More comprehensive words could hardly have been chosen to express the intention of the people to confer upon the state board broad and far-reaching power in matters relating to taxation. ( Butte Superior Min. Co. v. McIntyre, 71 Mont. 254, 229 P. 730.) As counsel for respondents say, by adopting the 1922 amendment the people "put beyond legislative detraction" the following co-ordinate grants of power to the State Board of Equalization: (a) to adjust and equalize the valuation of the taxable property among the several counties; (b) to adjust and equalize the valuation of the different classes of taxable property in any county; (c) to adjust and equalize the valuation of the different classes of taxable property in the several counties; (d) to adjust and equalize the valuation of the different classes of taxable property between the individual taxpayers; (e) to supervise and review the acts of the county assessors; (f) to supervise and review the acts of county boards of equalization; (g) to change, increase, or decrease valuations made by county assessors; (h) to change, increase, or decrease valuations equalized by county boards of equalization; and (i) to exercise such authority and do all things necessary to secure a fair, just and equitable valuation of all taxable property among counties, between the different classes of property, and between individual taxpayers. In addition, the people declared that the state board "shall have such other powers, and perform such other duties relating to taxation as may be prescribed by law."

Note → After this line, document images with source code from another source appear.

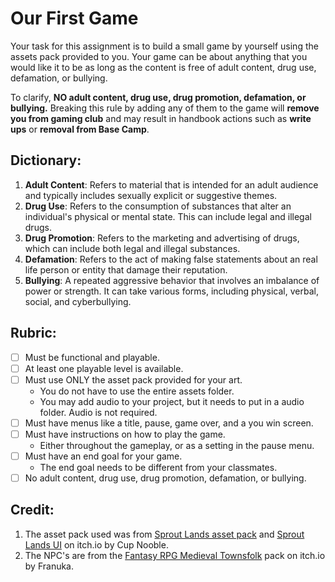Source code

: # Our First Game

Your task for this assignment is to build a small game by yourself using the assets pack provided to you. Your game can be about anything that you would like it to be as long as the content is free of adult content, drug use, defamation, or bullying.

To clarify, **NO adult content, drug use, drug promotion, defamation, or bullying.** Breaking this rule by adding any of them to the game will **remove you from gaming club** and may result in handbook actions such as **write ups** or **removal from Base Camp**. 

## Dictionary:
1. **Adult Content**: Refers to material that is intended for an adult audience and typically includes sexually explicit or suggestive themes.
2. **Drug Use**: Refers to the consumption of substances that alter an individual's physical or mental state. This can include legal and illegal drugs.
3. **Drug Promotion**: Refers to the marketing and advertising of drugs, which can include both legal and illegal substances. 
4. **Defamation**: Refers to the act of making false statements about an real life person or entity that damage their reputation. 
5. **Bullying**: A repeated aggressive behavior that involves an imbalance of power or strength. It can take various forms, including physical, verbal, social, and cyberbullying.

## Rubric:
- [ ] Must be functional and playable.
- [ ] At least one playable level is available.
- [ ] Must use ONLY the asset pack provided for your art.
    - You do not have to use the entire assets folder.
    - You may add audio to your project, but it needs to put in a audio folder. Audio is not required.
- [ ] Must have menus like a title, pause, game over, and a you win screen.
- [ ] Must have instructions on how to play the game.
    - Either throughout the gameplay, or as a setting in the pause menu.
- [ ] Must have an end goal for your game.
    - The end goal needs to be different from your classmates.
- [ ] No adult content, drug use, drug promotion, defamation, or bullying.

## Credit:
1. The asset pack used was from [Sprout Lands asset pack](https://cupnooble.itch.io/sprout-lands-asset-pack) and [Sprout Lands UI](https://cupnooble.itch.io/sprout-lands-ui-pack) on itch.io by Cup Nooble. 
2. The NPC's are from the [Fantasy RPG Medieval Townsfolk](https://franuka.itch.io/rpg-townsfolk-pack) pack on itch.io by Franuka.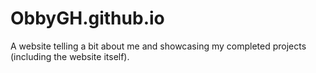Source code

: # ObbyGH.github.io
  A website telling a bit about me and showcasing my completed projects (including the website itself).
  
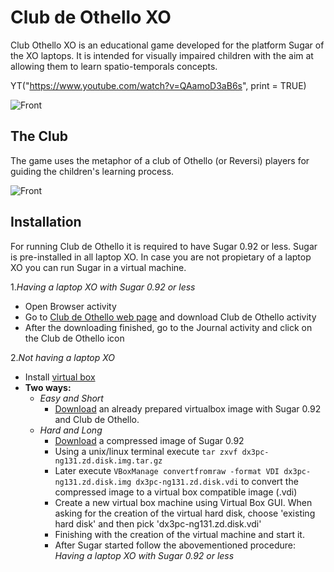Club de Othello XO
==================

Club Othello XO is an educational game developed for the platform Sugar of the XO laptops. It is intended for visually impaired children with the aim at allowing them to learn spatio-temporals concepts.

YT("https://www.youtube.com/watch?v=QAamoD3aB6s", print = TRUE)

<img alt="Front" src="http://activities.sugarlabs.org/en-US/sugar/images/t/412/1267827982" />

The Club
--------
The game uses the metaphor of a club of Othello (or Reversi) players for guiding the children's learning process.

<img alt="Front" src="http://activities.sugarlabs.org/en-US/sugar/images/t/414/1268073473" />

Installation
------------

For running Club de Othello it is required to have Sugar 0.92 or less. Sugar is pre-installed in all laptop XO. In case  you are not propietary of a laptop XO you can run Sugar in a virtual machine. 

1.*Having a laptop XO with Sugar 0.92 or less*

* Open Browser activity
* Go to [Club de Othello web page](activities.sugarlabs.org/en-US/sugar/addon/4286) and download Club de Othello activity
* After the downloading finished, go to the Journal activity and click on the Club de Othello icon

2.*Not having a laptop XO*

* Install [virtual box](https://www.virtualbox.org/)
* **Two ways:**
  + <i>Easy and Short</i>
    - [Download](https://www.dropbox.com/s/vn7fyumnpdh9fud/sugar-dextrose3.vdi) an already prepared virtualbox image with Sugar 0.92 and Club de Othello.
  + <i>Hard and Long</i>
    - [Download](http://build.activitycentral.com/pc/dx3pc-ng131.zd.disk.img.tar.gz) a compressed image of Sugar 0.92
    - Using a unix/linux terminal execute `tar zxvf dx3pc-ng131.zd.disk.img.tar.gz`
    - Later execute `VBoxManage convertfromraw -format VDI dx3pc-ng131.zd.disk.img dx3pc-ng131.zd.disk.vdi` to convert the       compressed image to a virtual box compatible image (.vdi)
    - Create a new virtual box machine using Virtual Box GUI. When asking for the creation of the virtual hard disk, choose 'existing hard disk' and then pick 'dx3pc-ng131.zd.disk.vdi'
    - Finishing with the creation of the virtual machine and start it.
    - After Sugar started follow the abovementioned procedure: <i>Having a laptop XO with Sugar 0.92 or less</i>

As clear as are the broad powers expressly granted to the [1] state board, an implied, though definite, restriction is equally clear: the board shall not intentionally discriminate in favor of one county and against another, or between the different classes of property in any county, or in favor of one individual and against another. All taxing authorities agree that it is impossible to prevent inequalities in any scheme of taxation.

Section 1 of Article XII of the Constitution makes it the duty of the legislative assembly to prescribe such regulations as shall secure a just valuation for taxation of all property, except as otherwise provided in the Constitution.

Section 11 of the same Article provides: "Taxes shall be levied and collected by general laws and for public purposes only. They shall be uniform upon the same class of subject within the territorial limits of the authority levying the tax."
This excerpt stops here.